WHAT TO DO: Your answer should be the records, restated word for word.

RECORDS SHOWN:
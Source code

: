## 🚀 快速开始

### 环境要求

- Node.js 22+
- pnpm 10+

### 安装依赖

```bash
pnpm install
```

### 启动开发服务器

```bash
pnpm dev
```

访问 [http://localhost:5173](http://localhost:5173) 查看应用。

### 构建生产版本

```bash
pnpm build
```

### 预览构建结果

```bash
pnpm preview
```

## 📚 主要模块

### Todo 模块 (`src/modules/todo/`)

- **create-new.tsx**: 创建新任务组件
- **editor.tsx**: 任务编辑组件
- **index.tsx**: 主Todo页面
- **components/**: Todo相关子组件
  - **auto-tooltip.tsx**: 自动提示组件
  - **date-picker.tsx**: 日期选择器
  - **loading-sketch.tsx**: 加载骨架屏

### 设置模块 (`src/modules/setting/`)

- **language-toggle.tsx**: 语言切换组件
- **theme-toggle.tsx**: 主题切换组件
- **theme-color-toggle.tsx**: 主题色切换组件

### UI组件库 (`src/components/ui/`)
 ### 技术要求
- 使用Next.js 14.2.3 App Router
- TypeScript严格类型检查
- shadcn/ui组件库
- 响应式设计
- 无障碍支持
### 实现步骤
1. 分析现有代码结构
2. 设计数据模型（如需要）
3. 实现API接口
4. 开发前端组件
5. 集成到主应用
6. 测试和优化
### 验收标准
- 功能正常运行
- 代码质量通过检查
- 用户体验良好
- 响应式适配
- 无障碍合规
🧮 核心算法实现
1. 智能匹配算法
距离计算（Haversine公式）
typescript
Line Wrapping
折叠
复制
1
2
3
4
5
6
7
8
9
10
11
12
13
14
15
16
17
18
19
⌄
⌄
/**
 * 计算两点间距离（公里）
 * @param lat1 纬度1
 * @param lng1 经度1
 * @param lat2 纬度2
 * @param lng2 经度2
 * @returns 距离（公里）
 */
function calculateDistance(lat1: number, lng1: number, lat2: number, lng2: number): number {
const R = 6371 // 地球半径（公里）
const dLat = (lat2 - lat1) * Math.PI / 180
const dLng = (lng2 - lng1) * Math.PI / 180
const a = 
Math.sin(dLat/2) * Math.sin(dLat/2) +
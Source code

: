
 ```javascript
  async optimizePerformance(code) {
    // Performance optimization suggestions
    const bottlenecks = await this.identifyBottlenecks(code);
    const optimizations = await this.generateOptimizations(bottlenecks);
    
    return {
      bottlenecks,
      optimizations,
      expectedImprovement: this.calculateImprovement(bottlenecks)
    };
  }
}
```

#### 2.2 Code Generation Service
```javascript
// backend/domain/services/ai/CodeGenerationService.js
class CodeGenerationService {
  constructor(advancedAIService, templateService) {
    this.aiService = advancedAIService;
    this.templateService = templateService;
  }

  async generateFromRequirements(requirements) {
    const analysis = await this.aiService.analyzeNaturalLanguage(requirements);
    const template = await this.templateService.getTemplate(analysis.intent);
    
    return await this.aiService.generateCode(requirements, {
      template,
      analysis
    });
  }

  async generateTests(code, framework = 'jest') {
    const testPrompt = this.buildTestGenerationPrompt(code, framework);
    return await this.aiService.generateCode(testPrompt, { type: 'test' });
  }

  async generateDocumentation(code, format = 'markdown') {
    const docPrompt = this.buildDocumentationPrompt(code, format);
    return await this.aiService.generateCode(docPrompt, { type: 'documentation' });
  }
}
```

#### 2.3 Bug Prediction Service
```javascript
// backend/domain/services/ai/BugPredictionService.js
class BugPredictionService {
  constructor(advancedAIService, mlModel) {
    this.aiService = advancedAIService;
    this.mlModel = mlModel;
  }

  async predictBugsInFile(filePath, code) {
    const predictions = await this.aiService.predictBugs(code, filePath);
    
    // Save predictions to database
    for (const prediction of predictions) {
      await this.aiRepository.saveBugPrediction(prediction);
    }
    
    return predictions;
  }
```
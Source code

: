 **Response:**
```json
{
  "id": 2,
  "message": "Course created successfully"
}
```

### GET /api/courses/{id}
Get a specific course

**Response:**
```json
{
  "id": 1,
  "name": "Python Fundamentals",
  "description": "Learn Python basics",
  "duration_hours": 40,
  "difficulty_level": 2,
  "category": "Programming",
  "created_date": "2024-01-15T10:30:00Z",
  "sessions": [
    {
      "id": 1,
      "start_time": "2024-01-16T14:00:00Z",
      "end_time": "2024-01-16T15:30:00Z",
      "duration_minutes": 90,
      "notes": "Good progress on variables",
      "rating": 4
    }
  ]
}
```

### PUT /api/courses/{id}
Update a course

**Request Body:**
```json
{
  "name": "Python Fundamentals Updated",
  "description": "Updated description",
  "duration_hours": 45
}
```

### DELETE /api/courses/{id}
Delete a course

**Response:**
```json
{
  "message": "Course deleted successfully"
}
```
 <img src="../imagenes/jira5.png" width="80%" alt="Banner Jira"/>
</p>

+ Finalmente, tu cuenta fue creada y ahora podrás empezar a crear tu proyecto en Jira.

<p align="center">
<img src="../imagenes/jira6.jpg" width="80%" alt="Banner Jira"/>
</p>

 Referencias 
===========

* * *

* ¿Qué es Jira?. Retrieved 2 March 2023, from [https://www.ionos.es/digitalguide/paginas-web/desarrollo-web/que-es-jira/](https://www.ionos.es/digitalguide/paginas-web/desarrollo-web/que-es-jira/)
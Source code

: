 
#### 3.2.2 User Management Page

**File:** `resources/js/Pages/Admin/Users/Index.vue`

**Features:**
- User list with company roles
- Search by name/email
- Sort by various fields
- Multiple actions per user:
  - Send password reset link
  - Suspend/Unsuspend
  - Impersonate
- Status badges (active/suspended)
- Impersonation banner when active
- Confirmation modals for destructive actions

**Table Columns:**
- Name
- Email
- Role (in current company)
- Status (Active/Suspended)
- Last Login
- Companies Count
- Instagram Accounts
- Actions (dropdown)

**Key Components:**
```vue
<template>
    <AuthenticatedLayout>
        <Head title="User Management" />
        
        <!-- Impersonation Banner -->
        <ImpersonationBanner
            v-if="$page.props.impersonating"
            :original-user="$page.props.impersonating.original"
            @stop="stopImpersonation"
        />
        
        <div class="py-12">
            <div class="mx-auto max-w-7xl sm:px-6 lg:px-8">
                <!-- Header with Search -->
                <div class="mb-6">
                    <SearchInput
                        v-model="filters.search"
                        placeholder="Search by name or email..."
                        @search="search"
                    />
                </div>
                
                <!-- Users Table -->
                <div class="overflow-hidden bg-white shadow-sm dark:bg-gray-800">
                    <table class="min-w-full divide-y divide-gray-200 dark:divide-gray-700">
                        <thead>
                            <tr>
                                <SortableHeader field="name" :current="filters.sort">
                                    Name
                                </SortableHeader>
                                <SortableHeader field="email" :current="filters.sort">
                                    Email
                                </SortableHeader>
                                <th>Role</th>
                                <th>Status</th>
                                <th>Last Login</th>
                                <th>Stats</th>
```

RESPONSE BELOW:
Source code

:## 🚀 快速开始

### 环境要求

- Node.js 22+
- pnpm 10+

### 安装依赖

```bash
pnpm install
```

### 启动开发服务器

```bash
pnpm dev
```

访问 [http://localhost:5173](http://localhost:5173) 查看应用。

### 构建生产版本

```bash
pnpm build
```

### 预览构建结果

```bash
pnpm preview
```

## 📚 主要模块

### Todo 模块 (`src/modules/todo/`)

- **create-new.tsx**: 创建新任务组件
- **editor.tsx**: 任务编辑组件
- **index.tsx**: 主Todo页面
- **components/**: Todo相关子组件
  - **auto-tooltip.tsx**: 自动提示组件
  - **date-picker.tsx**: 日期选择器
  - **loading-sketch.tsx**: 加载骨架屏

### 设置模块 (`src/modules/setting/`)

- **language-toggle.tsx**: 语言切换组件
- **theme-toggle.tsx**: 主题切换组件
- **theme-color-toggle.tsx**: 主题色切换组件

### UI组件库 (`src/components/ui/`)
 ### 技术要求
- 使用Next.js 14.2.3 App Router
- TypeScript严格类型检查
- shadcn/ui组件库
- 响应式设计
- 无障碍支持
### 实现步骤
1. 分析现有代码结构
2. 设计数据模型（如需要）
3. 实现API接口
4. 开发前端组件
5. 集成到主应用
6. 测试和优化
### 验收标准
- 功能正常运行
- 代码质量通过检查
- 用户体验良好
- 响应式适配
- 无障碍合规
🧮 核心算法实现
1. 智能匹配算法
距离计算（Haversine公式）
typescript
Line Wrapping
折叠
复制
1
2
3
4
5
6
7
8
9
10
11
12
13
14
15
16
17
18
19
⌄
⌄
/**
 * 计算两点间距离（公里）
 * @param lat1 纬度1
 * @param lng1 经度1
 * @param lat2 纬度2
 * @param lng2 经度2
 * @returns 距离（公里）
 */
function calculateDistance(lat1: number, lng1: number, lat2: number, lng2: number): number {
const R = 6371 // 地球半径（公里）
const dLat = (lat2 - lat1) * Math.PI / 180
const dLng = (lng2 - lng1) * Math.PI / 180
const a = 
Math.sin(dLat/2) * Math.sin(dLat/2) +
Source code

:
 ```javascript
  async optimizePerformance(code) {
    // Performance optimization suggestions
    const bottlenecks = await this.identifyBottlenecks(code);
    const optimizations = await this.generateOptimizations(bottlenecks);
    
    return {
      bottlenecks,
      optimizations,
      expectedImprovement: this.calculateImprovement(bottlenecks)
    };
  }
}
```

#### 2.2 Code Generation Service
```javascript
// backend/domain/services/ai/CodeGenerationService.js
class CodeGenerationService {
  constructor(advancedAIService, templateService) {
    this.aiService = advancedAIService;
    this.templateService = templateService;
  }

  async generateFromRequirements(requirements) {
    const analysis = await this.aiService.analyzeNaturalLanguage(requirements);
    const template = await this.templateService.getTemplate(analysis.intent);
    
    return await this.aiService.generateCode(requirements, {
      template,
      analysis
    });
  }

  async generateTests(code, framework = 'jest') {
    const testPrompt = this.buildTestGenerationPrompt(code, framework);
    return await this.aiService.generateCode(testPrompt, { type: 'test' });
  }

  async generateDocumentation(code, format = 'markdown') {
    const docPrompt = this.buildDocumentationPrompt(code, format);
    return await this.aiService.generateCode(docPrompt, { type: 'documentation' });
  }
}
```

#### 2.3 Bug Prediction Service
```javascript
// backend/domain/services/ai/BugPredictionService.js
class BugPredictionService {
  constructor(advancedAIService, mlModel) {
    this.aiService = advancedAIService;
    this.mlModel = mlModel;
  }

  async predictBugsInFile(filePath, code) {
    const predictions = await this.aiService.predictBugs(code, filePath);
    
    // Save predictions to database
    for (const prediction of predictions) {
      await this.aiRepository.saveBugPrediction(prediction);
    }
    
    return predictions;
  }
```
Source code

: **Response:**
```json
{
  "id": 2,
  "message": "Course created successfully"
}
```

### GET /api/courses/{id}
Get a specific course

**Response:**
```json
{
  "id": 1,
  "name": "Python Fundamentals",
  "description": "Learn Python basics",
  "duration_hours": 40,
  "difficulty_level": 2,
  "category": "Programming",
  "created_date": "2024-01-15T10:30:00Z",
  "sessions": [
    {
      "id": 1,
      "start_time": "2024-01-16T14:00:00Z",
      "end_time": "2024-01-16T15:30:00Z",
      "duration_minutes": 90,
      "notes": "Good progress on variables",
      "rating": 4
    }
  ]
}
```

### PUT /api/courses/{id}
Update a course

**Request Body:**
```json
{
  "name": "Python Fundamentals Updated",
  "description": "Updated description",
  "duration_hours": 45
}
```

### DELETE /api/courses/{id}
Delete a course

**Response:**
```json
{
  "message": "Course deleted successfully"
}
```
 <img src="../imagenes/jira5.png" width="80%" alt="Banner Jira"/>
</p>

+ Finalmente, tu cuenta fue creada y ahora podrás empezar a crear tu proyecto en Jira.

<p align="center">
<img src="../imagenes/jira6.jpg" width="80%" alt="Banner Jira"/>
</p>

 Referencias 
===========

* * *

* ¿Qué es Jira?. Retrieved 2 March 2023, from [https://www.ionos.es/digitalguide/paginas-web/desarrollo-web/que-es-jira/](https://www.ionos.es/digitalguide/paginas-web/desarrollo-web/que-es-jira/)
Source code

: 
#### 3.2.2 User Management Page

**File:** `resources/js/Pages/Admin/Users/Index.vue`

**Features:**
- User list with company roles
- Search by name/email
- Sort by various fields
- Multiple actions per user:
  - Send password reset link
  - Suspend/Unsuspend
  - Impersonate
- Status badges (active/suspended)
- Impersonation banner when active
- Confirmation modals for destructive actions

**Table Columns:**
- Name
- Email
- Role (in current company)
- Status (Active/Suspended)
- Last Login
- Companies Count
- Instagram Accounts
- Actions (dropdown)

**Key Components:**
```vue
<template>
    <AuthenticatedLayout>
        <Head title="User Management" />
        
        <!-- Impersonation Banner -->
        <ImpersonationBanner
            v-if="$page.props.impersonating"
            :original-user="$page.props.impersonating.original"
            @stop="stopImpersonation"
        />
        
        <div class="py-12">
            <div class="mx-auto max-w-7xl sm:px-6 lg:px-8">
                <!-- Header with Search -->
                <div class="mb-6">
                    <SearchInput
                        v-model="filters.search"
                        placeholder="Search by name or email..."
                        @search="search"
                    />
                </div>
                
                <!-- Users Table -->
                <div class="overflow-hidden bg-white shadow-sm dark:bg-gray-800">
                    <table class="min-w-full divide-y divide-gray-200 dark:divide-gray-700">
                        <thead>
                            <tr>
                                <SortableHeader field="name" :current="filters.sort">
                                    Name
                                </SortableHeader>
                                <SortableHeader field="email" :current="filters.sort">
                                    Email
                                </SortableHeader>
                                <th>Role</th>
                                <th>Status</th>
                                <th>Last Login</th>
                                <th>Stats</th>
```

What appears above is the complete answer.